Muokkaa

Jaa


Deploy container instances that use GPU resources

To run certain compute-intensive workloads on Azure Container Instances, deploy your container groups with GPU resources. The container instances in the group can access one or more NVIDIA Tesla GPUs while running container workloads such as CUDA and deep learning applications.

This article shows how to add GPU resources when you deploy a container group by using a YAML file or Resource Manager template. You can also specify GPU resources when you deploy a container instance using the Azure portal.

Important

K80 and P100 GPU SKUs are retiring by August 31st, 2023. This is due to the retirement of the underlying VMs used: NC Series and NCv2 Series Although V100 SKUs will be available, it is receommended to use Azure Kubernetes Service instead. GPU resources are not fully supported and should not be used for production workloads. Use the following resources to migrate to AKS today: How to Migrate to AKS.

Important

This feature is currently in preview, and some limitations apply. Previews are made available to you on the condition that you agree to the supplemental terms of use. Some aspects of this feature may change prior to general availability (GA).

Prerequisites

Note

Due to some current limitations, not all limit increase requests are guaranteed to be approved.

  • If you would like to use this sku for your production container deployments, create an Azure Support request to increase the limit.

Preview limitations

In preview, the following limitations apply when using GPU resources in container groups.

Region availability

Regions OS Available GPU SKUs
East US, West Europe, West US 2, Southeast Asia, Central India Linux V100

Support will be added for additional regions over time.

Supported OS types: Linux only

Additional limitations: GPU resources can't be used when deploying a container group into a virtual network.

About GPU resources

Count and SKU

To use GPUs in a container instance, specify a GPU resource with the following information:

  • Count - The number of GPUs: 1, 2, or 4.

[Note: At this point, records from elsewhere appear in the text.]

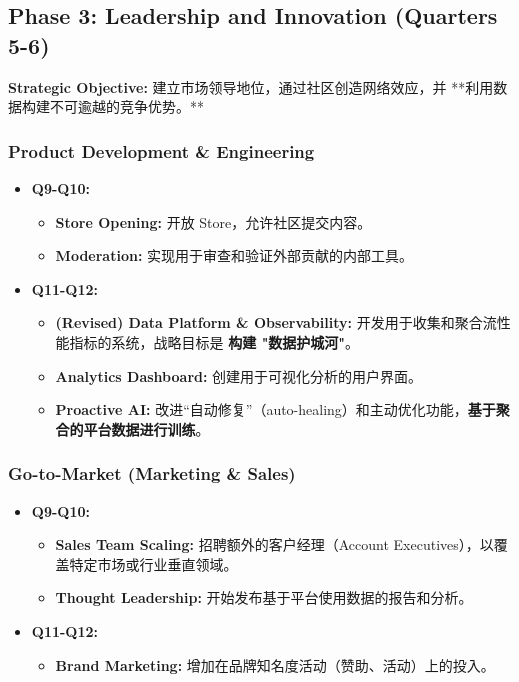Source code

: \documentclass[11pt, a4paper, oneside]{article}
\begin{document}
\clearpage

\subsection{Phase 3: Leadership and Innovation (Quarters 5-6)}
\textbf{Strategic Objective:} 建立市场领导地位，通过社区创造网络效应，并 **利用数据构建不可逾越的竞争优势。**

\subsubsection{Product Development \& Engineering}
\begin{itemize}[leftmargin=*]
    \item \textbf{Q9-Q10:}
    \begin{itemize}
        \item \textbf{Store Opening:} 开放 Store，允许社区提交内容。
        \item \textbf{Moderation:} 实现用于审查和验证外部贡献的内部工具。
    \end{itemize}
    \item \textbf{Q11-Q12:}
    \begin{itemize}
        \item \textbf{(Revised) Data Platform \& Observability:} 开发用于收集和聚合流性能指标的系统，战略目标是 \textbf{构建 "数据护城河"}。
        \item \textbf{Analytics Dashboard:} 创建用于可视化分析的用户界面。
        \item \textbf{Proactive AI:} 改进“自动修复”（auto-healing）和主动优化功能，\textbf{基于聚合的平台数据进行训练}。
    \end{itemize}
\end{itemize}

\subsubsection{Go-to-Market (Marketing \& Sales)}
\begin{itemize}[leftmargin=*]
    \item \textbf{Q9-Q10:}
    \begin{itemize}
        \item \textbf{Sales Team Scaling:} 招聘额外的客户经理（Account Executives），以覆盖特定市场或行业垂直领域。
        \item \textbf{Thought Leadership:} 开始发布基于平台使用数据的报告和分析。
    \end{itemize}
    \item \textbf{Q11-Q12:}
    \begin{itemize}
        \item \textbf{Brand Marketing:} 增加在品牌知名度活动（赞助、活动）上的投入。
    \end{itemize}
\end{itemize}
\end{document}
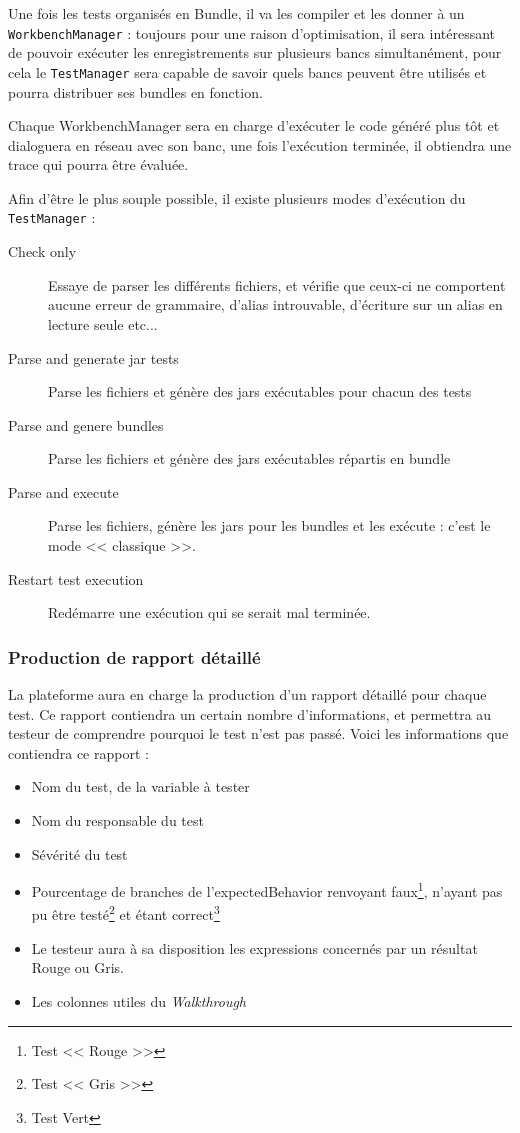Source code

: 	Une fois les tests organisés en Bundle, il va les compiler et les donner à un \texttt{WorkbenchManager} : toujours pour une raison d'optimisation, il sera intéressant de pouvoir exécuter les enregistrements sur plusieurs bancs simultanément, pour cela le \texttt{TestManager} sera capable de savoir quels bancs peuvent être utilisés et pourra distribuer ses bundles en fonction. 

	Chaque WorkbenchManager sera en charge d'exécuter le code généré plus tôt et dialoguera en réseau avec son banc, une fois l'exécution terminée, il obtiendra une trace qui pourra être évaluée.

	Afin d'être le plus souple possible, il existe plusieurs modes d'exécution du \texttt{TestManager} : 
	\begin{description}
		\item[Check only] Essaye de parser les différents fichiers, et vérifie que ceux-ci ne comportent aucune erreur de grammaire, d'alias introuvable, d'écriture sur un alias en lecture seule etc...
		\item[Parse and generate jar tests] Parse les fichiers et génère des jars exécutables pour chacun des tests
		\item[Parse and genere bundles] Parse les fichiers et génère des jars exécutables répartis en bundle
		\item[Parse and execute] Parse les fichiers, génère les jars pour les bundles et les exécute : c'est le mode << classique >>.
		\item[Restart test execution] Redémarre une exécution qui se serait mal terminée.
	\end{description}
	\subsubsection{Production de rapport détaillé}\label{report}
	La plateforme aura en charge la production d'un rapport détaillé pour chaque test. Ce rapport contiendra un certain nombre d'informations, et permettra au testeur de comprendre pourquoi le test n'est pas passé. Voici les informations que contiendra ce rapport : 

	\begin{itemize}
		\item Nom du test, de la variable à tester
		\item Nom du responsable du test
		\item Sévérité du test
		\item Pourcentage de branches de l'expectedBehavior renvoyant faux\footnote{Test << Rouge >>}, n'ayant pas pu être testé\footnote{Test << Gris >>} et étant correct\footnote{Test Vert}
		\item Le testeur aura à sa disposition les expressions concernés par un résultat Rouge ou Gris.
		\item Les colonnes utiles du \textit{Walkthrough}
	\end{itemize}

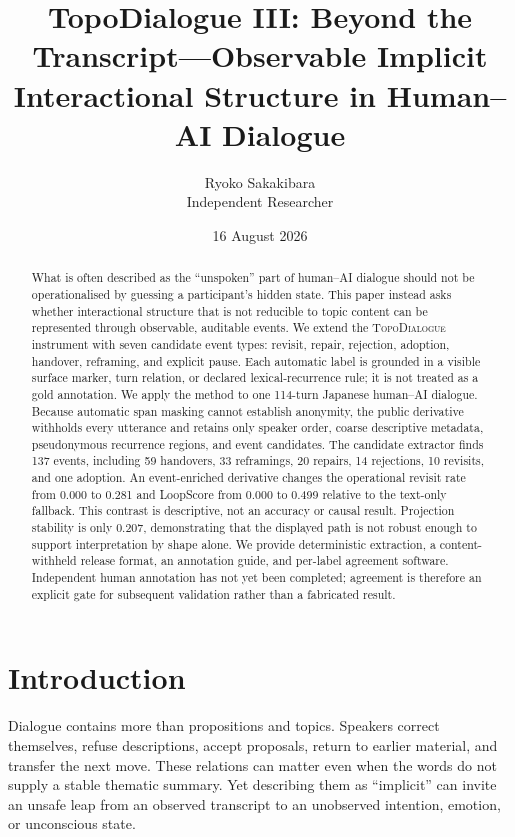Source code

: \documentclass[11pt]{article}
\title{TopoDialogue III: Beyond the Transcript---Observable Implicit\\
Interactional Structure in Human--AI Dialogue}
\author{Ryoko Sakakibara\\Independent Researcher}
\date{16 August 2026}
\newcommand{\system}{\textsc{TopoDialogue}}
\begin{document}
\maketitle

\begin{abstract}
What is often described as the ``unspoken'' part of human--AI dialogue should
not be operationalised by guessing a participant's hidden state. This paper
instead asks whether interactional structure that is not reducible to topic
content can be represented through observable, auditable events. We extend the
\system{} instrument with seven candidate event types: revisit, repair,
rejection, adoption, handover, reframing, and explicit pause. Each automatic
label is grounded in a visible surface marker, turn relation, or declared
lexical-recurrence rule; it is not treated as a gold annotation. We apply the
method to one 114-turn Japanese human--AI dialogue. Because automatic span
masking cannot establish anonymity, the public derivative withholds every
utterance and retains only speaker order, coarse descriptive metadata,
pseudonymous recurrence regions, and event candidates. The candidate extractor
finds 137 events, including 59 handovers, 33 reframings, 20 repairs, 14
rejections, 10 revisits, and one adoption. An event-enriched derivative changes
the operational revisit rate from 0.000 to 0.281 and LoopScore from 0.000 to
0.499 relative to the text-only fallback. This contrast is descriptive, not an
accuracy or causal result. Projection stability is only 0.207, demonstrating
that the displayed path is not robust enough to support interpretation by
shape alone. We provide deterministic extraction, a content-withheld release
format, an annotation guide, and per-label agreement software. Independent
human annotation has not yet been completed; agreement is therefore an explicit
gate for subsequent validation rather than a fabricated result.
\end{abstract}

\section{Introduction}

Dialogue contains more than propositions and topics. Speakers correct
themselves, refuse descriptions, accept proposals, return to earlier material,
and transfer the next move. These relations can matter even when the words do
not supply a stable thematic summary. Yet describing them as ``implicit'' can
invite an unsafe leap from an observed transcript to an unobserved intention,
emotion, or unconscious state.
\end{document}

  • SKU - The GPU SKU: V100. Each SKU maps to the NVIDIA Tesla GPU in one the following Azure GPU-enabled VM families:

    SKU VM family
    V100 NCv3

Maximum resources per SKU

OS GPU SKU GPU count Max CPU Max Memory (GB) Storage (GB)
Linux V100 1 6 112 50
Linux V100 2 12 224 50
Linux V100 4 24 448 50

When deploying GPU resources, set CPU and memory resources appropriate for the workload, up to the maximum values shown in the preceding table. These values are currently larger than the CPU and memory resources available in container groups without GPU resources.

Important

Default subscription limits (quotas) for GPU resources differ by SKU. The default CPU limits for V100 SKUs are initially set to 0. To request an increase in an available region, please submit an Azure support request.

Things to know

  • Deployment time - Creation of a container group containing GPU resources takes up to 8-10 minutes. This is due to the additional time to provision and configure a GPU VM in Azure.

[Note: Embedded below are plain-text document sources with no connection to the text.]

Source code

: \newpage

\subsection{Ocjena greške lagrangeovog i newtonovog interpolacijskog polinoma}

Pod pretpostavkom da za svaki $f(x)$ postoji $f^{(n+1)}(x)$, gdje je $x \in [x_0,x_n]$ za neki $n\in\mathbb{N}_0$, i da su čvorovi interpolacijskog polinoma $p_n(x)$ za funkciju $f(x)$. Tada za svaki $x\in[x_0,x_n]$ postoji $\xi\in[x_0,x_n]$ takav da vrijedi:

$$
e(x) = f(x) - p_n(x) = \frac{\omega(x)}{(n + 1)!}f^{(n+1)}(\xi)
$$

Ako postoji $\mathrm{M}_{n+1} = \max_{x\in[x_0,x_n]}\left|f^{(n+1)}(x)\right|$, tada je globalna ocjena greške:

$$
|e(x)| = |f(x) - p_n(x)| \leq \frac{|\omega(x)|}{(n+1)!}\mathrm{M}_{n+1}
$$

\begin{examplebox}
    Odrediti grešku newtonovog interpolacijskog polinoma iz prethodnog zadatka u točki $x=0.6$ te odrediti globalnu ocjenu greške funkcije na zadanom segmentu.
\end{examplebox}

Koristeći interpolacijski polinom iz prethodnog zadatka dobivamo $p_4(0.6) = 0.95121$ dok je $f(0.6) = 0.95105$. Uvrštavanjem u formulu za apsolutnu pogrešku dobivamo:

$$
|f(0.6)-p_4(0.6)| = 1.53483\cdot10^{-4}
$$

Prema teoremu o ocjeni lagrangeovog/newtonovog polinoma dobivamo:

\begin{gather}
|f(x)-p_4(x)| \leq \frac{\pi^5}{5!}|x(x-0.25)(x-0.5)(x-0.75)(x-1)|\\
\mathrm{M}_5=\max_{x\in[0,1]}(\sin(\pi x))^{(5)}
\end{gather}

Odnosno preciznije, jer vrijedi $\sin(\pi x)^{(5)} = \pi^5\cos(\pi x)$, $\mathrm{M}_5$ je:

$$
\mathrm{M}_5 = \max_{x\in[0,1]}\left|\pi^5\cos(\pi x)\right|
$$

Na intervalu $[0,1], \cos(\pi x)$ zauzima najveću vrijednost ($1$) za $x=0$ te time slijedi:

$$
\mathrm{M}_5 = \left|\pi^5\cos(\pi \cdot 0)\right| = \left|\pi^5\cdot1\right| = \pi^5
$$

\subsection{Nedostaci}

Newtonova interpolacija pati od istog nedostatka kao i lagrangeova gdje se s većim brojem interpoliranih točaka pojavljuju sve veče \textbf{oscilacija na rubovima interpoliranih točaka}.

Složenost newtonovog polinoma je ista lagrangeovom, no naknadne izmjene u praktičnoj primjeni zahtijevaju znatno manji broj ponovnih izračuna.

  • Pricing - Similar to container groups without GPU resources, Azure bills for resources consumed over the duration of a container group with GPU resources. The duration is calculated from the time to pull your first container's image until the container group terminates. It doesn't include the time to deploy the container group.

    See pricing details.

  • CUDA drivers - Container instances with GPU resources are pre-provisioned with NVIDIA CUDA drivers and container runtimes, so you can use container images developed for CUDA workloads.

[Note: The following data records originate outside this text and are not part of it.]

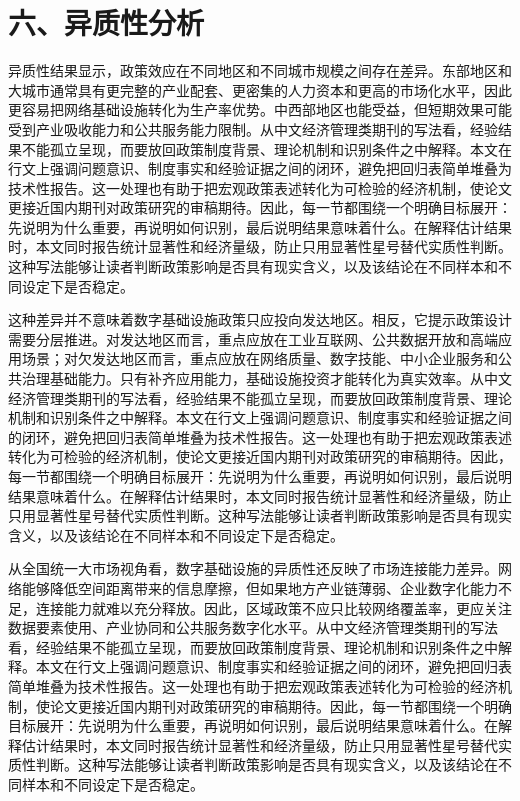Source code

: \documentclass[12pt,a4paper]{article}
\begin{document}
\section*{六、异质性分析}
异质性结果显示，政策效应在不同地区和不同城市规模之间存在差异。东部地区和大城市通常具有更完整的产业配套、更密集的人力资本和更高的市场化水平，因此更容易把网络基础设施转化为生产率优势。中西部地区也能受益，但短期效果可能受到产业吸收能力和公共服务能力限制。从中文经济管理类期刊的写法看，经验结果不能孤立呈现，而要放回政策制度背景、理论机制和识别条件之中解释。本文在行文上强调问题意识、制度事实和经验证据之间的闭环，避免把回归表简单堆叠为技术性报告。这一处理也有助于把宏观政策表述转化为可检验的经济机制，使论文更接近国内期刊对政策研究的审稿期待。因此，每一节都围绕一个明确目标展开：先说明为什么重要，再说明如何识别，最后说明结果意味着什么。在解释估计结果时，本文同时报告统计显著性和经济量级，防止只用显著性星号替代实质性判断。这种写法能够让读者判断政策影响是否具有现实含义，以及该结论在不同样本和不同设定下是否稳定。

这种差异并不意味着数字基础设施政策只应投向发达地区。相反，它提示政策设计需要分层推进。对发达地区而言，重点应放在工业互联网、公共数据开放和高端应用场景；对欠发达地区而言，重点应放在网络质量、数字技能、中小企业服务和公共治理基础能力。只有补齐应用能力，基础设施投资才能转化为真实效率。从中文经济管理类期刊的写法看，经验结果不能孤立呈现，而要放回政策制度背景、理论机制和识别条件之中解释。本文在行文上强调问题意识、制度事实和经验证据之间的闭环，避免把回归表简单堆叠为技术性报告。这一处理也有助于把宏观政策表述转化为可检验的经济机制，使论文更接近国内期刊对政策研究的审稿期待。因此，每一节都围绕一个明确目标展开：先说明为什么重要，再说明如何识别，最后说明结果意味着什么。在解释估计结果时，本文同时报告统计显著性和经济量级，防止只用显著性星号替代实质性判断。这种写法能够让读者判断政策影响是否具有现实含义，以及该结论在不同样本和不同设定下是否稳定。

从全国统一大市场视角看，数字基础设施的异质性还反映了市场连接能力差异。网络能够降低空间距离带来的信息摩擦，但如果地方产业链薄弱、企业数字化能力不足，连接能力就难以充分释放。因此，区域政策不应只比较网络覆盖率，更应关注数据要素使用、产业协同和公共服务数字化水平。从中文经济管理类期刊的写法看，经验结果不能孤立呈现，而要放回政策制度背景、理论机制和识别条件之中解释。本文在行文上强调问题意识、制度事实和经验证据之间的闭环，避免把回归表简单堆叠为技术性报告。这一处理也有助于把宏观政策表述转化为可检验的经济机制，使论文更接近国内期刊对政策研究的审稿期待。因此，每一节都围绕一个明确目标展开：先说明为什么重要，再说明如何识别，最后说明结果意味着什么。在解释估计结果时，本文同时报告统计显著性和经济量级，防止只用显著性星号替代实质性判断。这种写法能够让读者判断政策影响是否具有现实含义，以及该结论在不同样本和不同设定下是否稳定。
\end{document}

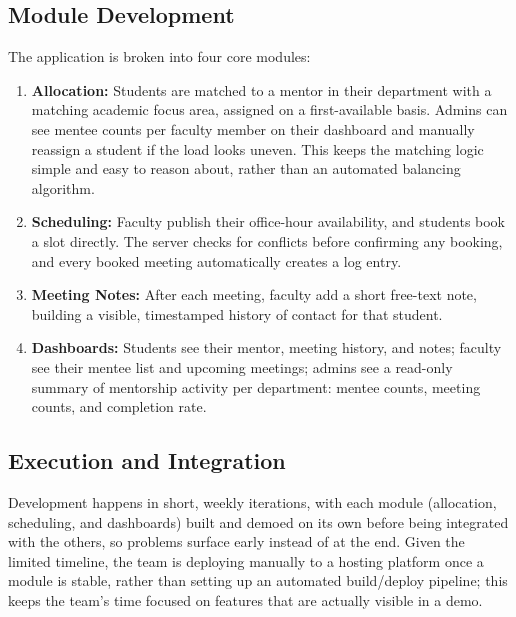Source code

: \documentclass[11pt]{article}
\begin{document}
\subsection{Module Development}
The application is broken into four core modules:
\begin{enumerate}[leftmargin=1.4em, itemsep=0.2em]
  \item \textbf{Allocation:} Students are matched to a mentor in their department with a matching academic focus area, assigned on a first-available basis. Admins can see mentee counts per faculty member on their dashboard and manually reassign a student if the load looks uneven. This keeps the matching logic simple and easy to reason about, rather than an automated balancing algorithm.
  \item \textbf{Scheduling:} Faculty publish their office-hour availability, and students book a slot directly. The server checks for conflicts before confirming any booking, and every booked meeting automatically creates a log entry.
  \item \textbf{Meeting Notes:} After each meeting, faculty add a short free-text note, building a visible, timestamped history of contact for that student.
  \item \textbf{Dashboards:} Students see their mentor, meeting history, and notes; faculty see their mentee list and upcoming meetings; admins see a read-only summary of mentorship activity per department: mentee counts, meeting counts, and completion rate.
\end{enumerate}

\subsection{Execution and Integration}
Development happens in short, weekly iterations, with each module (allocation, scheduling, and dashboards) built and demoed on its own before being integrated with the others, so problems surface early instead of at the end. Given the limited timeline, the team is deploying manually to a hosting platform once a module is stable, rather than setting up an automated build/deploy pipeline; this keeps the team's time focused on features that are actually visible in a demo.
\end{document}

    We support up through CUDA 11 at this stage. For example, you can use the following base images for your Dockerfile:

    Note

    To improve reliability when using a public container image from Docker Hub, import and manage the image in a private Azure container registry, and update your Dockerfile to use your privately managed base image. Learn more about working with public images.

YAML example

One way to add GPU resources is to deploy a container group by using a YAML file. Copy the following YAML into a new file named gpu-deploy-aci.yaml, then save the file. This YAML creates a container group named gpucontainergroup specifying a container instance with a V100 GPU. The instance runs a sample CUDA vector addition application. The resource requests are sufficient to run the workload.

Note

The following example uses a public container image. To improve reliability, import and manage the image in a private Azure container registry, and update your YAML to use your privately managed base image. Learn more about working with public images.

additional_properties: {}
apiVersion: '2021-09-01'
name: gpucontainergroup
properties:
  containers:
  - name: gpucontainer
    properties:
      image: k8s-gcrio.azureedge.net/cuda-vector-add:v0.1
      resources:
        requests:
          cpu: 1.0
          memoryInGB: 1.5
          gpu:
            count: 1
            sku: V100
  osType: Linux
  restartPolicy: OnFailure

Deploy the container group with the az container create command, specifying the YAML file name for the --file parameter. You need to supply the name of a resource group and a location for the container group such as eastus that supports GPU resources.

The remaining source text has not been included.